Experiment: Chlorine/pH Levels of Tap Water in Vero Beach, FL vs. filtered water
Conducted by: Peter Orrick
Date: June 2009
My parents’ tap water had a chlorine smell to it, so, for the fun of it, I tested the chlorine levels. I was also curious since high levels of chlorine are not beneficial for most (if any) plants and the tap water was being used to water houseplants.
- Standard pool chlorine/pH tester kit [This tester has been used for a long time (many years). The chlorine side of the tester is stained light yellow. This was taken into account when visually estimating the reading from the chlorine/bromine test-solution reaction.]

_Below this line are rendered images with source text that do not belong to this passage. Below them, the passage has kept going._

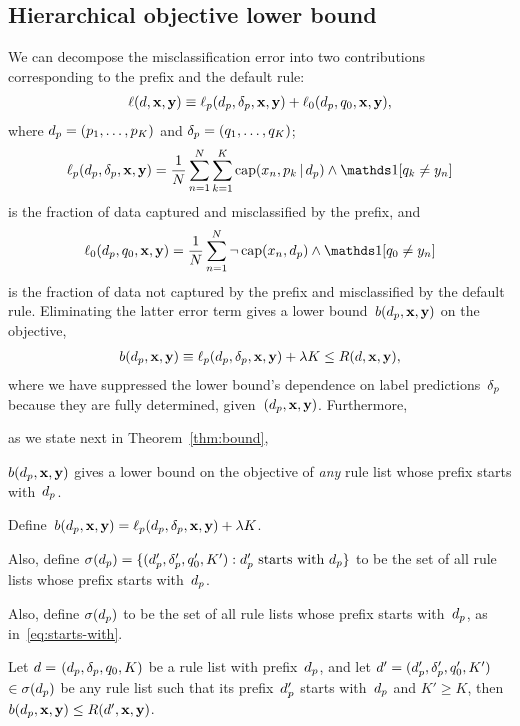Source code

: \subsection{Hierarchical objective lower bound}
\label{sec:hierarchical}

We can decompose the misclassification error into two contributions
corresponding to the prefix and the default rule:
\begin{align}
\Loss(\RL, \x, \y) %
\equiv \Loss_p(\Prefix, \Labels, \x, \y) + \Loss_0(\Prefix, \Default, \x, \y),
\end{align}
where ${d_p = (p_1, \dots, p_K)}$ and ${\delta_p = (q_1, \dots, q_K)}$;
\begin{align}
\Loss_p(\Prefix, \Labels, \x, \y) =
\frac{1}{N} \sum_{n=1}^N \sum_{k=1}^K \Cap(x_n, p_k \given \Prefix) \wedge \one [ q_k \neq y_n ]
\label{eq:loss}
\end{align}
is the fraction of data captured and misclassified by the prefix, and
\begin{align}
\Loss_0(\Prefix, \Default, \x, \y) =
\frac{1}{N} \sum_{n=1}^N \neg\, \Cap(x_n, \Prefix) \wedge \one [ \Default \neq y_n ]
\end{align}
is the fraction of data not captured by the prefix and misclassified by the default rule.
%
Eliminating the latter error term gives a lower bound~$b(d_p, \mathbf{x}, \mathbf{y})$ on the objective,
\begin{align}
b(d_p, \mathbf{x}, \mathbf{y}) \equiv \ell_p(d_p, \delta_p, \mathbf{x}, \mathbf{y}) + {\lambda} K \le R({d}, \mathbf{x}, \mathbf{y}),
\label{eq:lower-bound}
\end{align}
where we have suppressed the lower bound's dependence on label predictions~$\delta_p$
because they are fully determined, given~${(d_p, \mathbf{x}, \mathbf{y})}$.
%
Furthermore,
\begin{arxiv}
as we state next in Theorem~\ref{thm:bound},
\end{arxiv}
$b(d_p, \mathbf{x}, \mathbf{y})$ gives a lower bound on the objective of
\emph{any} rule list whose prefix starts with~$d_p$.

\begin{theorem}
Define~${b(d_p, \mathbf{x}, \mathbf{y}) = \ell_p(d_p, \delta_p, \mathbf{x}, \mathbf{y}) + {\lambda} K}$.
%
\begin{arxiv}
Also, define
${\sigma(d_p) = \{(d_p', \delta_p', q_0', K') : d_p' \textnormal{ starts with } d_p \}}$
to be the set of all rule lists whose prefix starts with~$d_p$.
\end{arxiv}
\begin{kdd}
Also, define $\sigma(d_p)$
to be the set of all rule lists whose prefix starts with~$d_p$,
as in~\eqref{eq:starts-with}.
\end{kdd}
%
Let ${{d} = }$ ${(d_p, \delta_p, q_0, K)}$ be a rule list
with prefix~$d_p$, and let
${{d}' = (d_p', \delta_p', q_0', K')}$ $\in \sigma(d_p)$
be any rule list such that its prefix~$d_p'$ starts with~$d_p$
and ${K' \ge K}$, then ${b(d_p, \mathbf{x}, \mathbf{y}) \le R({d}', \mathbf{x}, \mathbf{y})}$.
\label{thm:bound}
\end{theorem}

- Puritec Purity UC-12 under-sink tap water filtration system
After 13 hrs with cap on and 15 minutes of evaporation, Vero tap water’s chlorine and pH levels almost matched exactly the levels of my swimming pool water. After sitting out with cap off for 2 days, Vero tap water’s chlorine level was more acceptable for human intake. Filtered water, as expected, had the most desired chlorine level of 0.0.
If you’re going to drink Vero’s tap water, give it to your pets, or use it on plants, let it sit out for at least 24-48 hrs. This is good practice for most tap water across the US as most cities chlorinate their tap water.